→ **Exercise directions**
The word to look for is "branch". Report every line of the entries below that has it.

[Items from a data source]
● ● ● ●
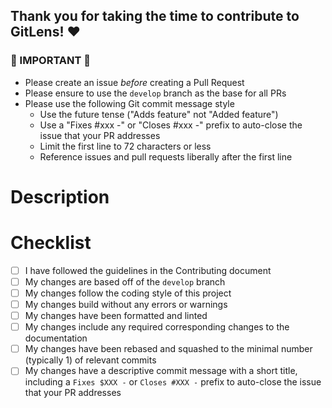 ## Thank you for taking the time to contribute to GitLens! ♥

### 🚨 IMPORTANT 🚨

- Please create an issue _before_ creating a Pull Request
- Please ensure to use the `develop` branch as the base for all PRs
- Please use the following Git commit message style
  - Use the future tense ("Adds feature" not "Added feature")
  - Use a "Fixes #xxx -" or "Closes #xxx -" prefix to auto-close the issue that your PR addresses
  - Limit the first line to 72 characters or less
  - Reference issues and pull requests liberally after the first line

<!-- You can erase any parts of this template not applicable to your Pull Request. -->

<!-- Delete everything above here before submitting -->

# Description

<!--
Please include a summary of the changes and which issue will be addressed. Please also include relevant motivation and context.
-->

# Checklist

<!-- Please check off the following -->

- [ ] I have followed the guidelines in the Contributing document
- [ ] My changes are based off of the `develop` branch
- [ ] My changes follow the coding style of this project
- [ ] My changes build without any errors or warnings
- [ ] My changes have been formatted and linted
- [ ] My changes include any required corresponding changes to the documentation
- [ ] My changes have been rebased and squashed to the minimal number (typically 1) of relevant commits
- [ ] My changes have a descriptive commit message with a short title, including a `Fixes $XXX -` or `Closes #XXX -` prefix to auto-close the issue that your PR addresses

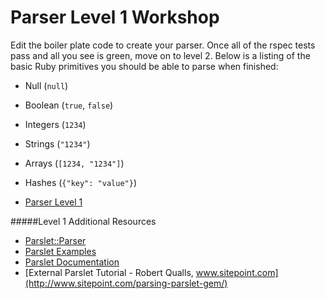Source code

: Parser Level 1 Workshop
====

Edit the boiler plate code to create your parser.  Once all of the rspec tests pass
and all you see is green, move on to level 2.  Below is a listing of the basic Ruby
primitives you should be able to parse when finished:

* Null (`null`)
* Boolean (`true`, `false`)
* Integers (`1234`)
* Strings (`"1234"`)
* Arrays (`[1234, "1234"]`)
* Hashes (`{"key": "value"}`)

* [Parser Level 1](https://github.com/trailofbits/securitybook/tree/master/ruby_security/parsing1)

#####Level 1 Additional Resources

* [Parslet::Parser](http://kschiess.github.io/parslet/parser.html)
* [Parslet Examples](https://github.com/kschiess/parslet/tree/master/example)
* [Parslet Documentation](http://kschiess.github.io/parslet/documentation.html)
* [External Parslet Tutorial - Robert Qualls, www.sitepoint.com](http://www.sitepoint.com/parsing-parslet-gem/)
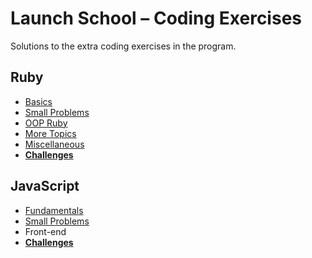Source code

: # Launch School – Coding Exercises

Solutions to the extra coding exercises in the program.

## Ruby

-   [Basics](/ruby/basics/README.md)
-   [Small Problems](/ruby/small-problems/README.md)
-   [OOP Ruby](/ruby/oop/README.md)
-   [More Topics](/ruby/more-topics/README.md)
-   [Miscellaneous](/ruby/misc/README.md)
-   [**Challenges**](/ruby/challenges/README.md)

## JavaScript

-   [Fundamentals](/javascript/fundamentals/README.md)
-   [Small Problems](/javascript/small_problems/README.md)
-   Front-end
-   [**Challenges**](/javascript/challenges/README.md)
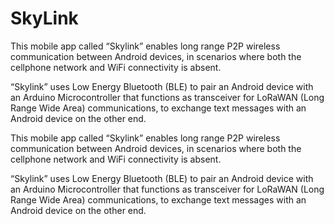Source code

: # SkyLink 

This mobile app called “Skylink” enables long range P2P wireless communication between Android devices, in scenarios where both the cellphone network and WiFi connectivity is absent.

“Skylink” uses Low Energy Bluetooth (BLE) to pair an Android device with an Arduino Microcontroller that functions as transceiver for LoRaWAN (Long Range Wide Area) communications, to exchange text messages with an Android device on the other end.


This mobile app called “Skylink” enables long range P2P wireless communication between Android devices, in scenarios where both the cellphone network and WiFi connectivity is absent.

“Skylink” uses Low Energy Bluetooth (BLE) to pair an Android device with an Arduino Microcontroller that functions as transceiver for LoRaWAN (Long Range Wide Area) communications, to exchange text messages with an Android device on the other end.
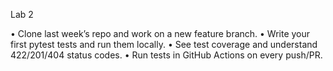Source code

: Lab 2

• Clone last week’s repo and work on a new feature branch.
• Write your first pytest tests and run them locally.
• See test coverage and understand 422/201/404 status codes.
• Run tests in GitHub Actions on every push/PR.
● ● ● ●
→ **Response to this exercise**
- Please ensure to use the `develop` branch as the base for all PRs
- [ ] My changes are based off of the `develop` branch
• Clone last week’s repo and work on a new feature branch.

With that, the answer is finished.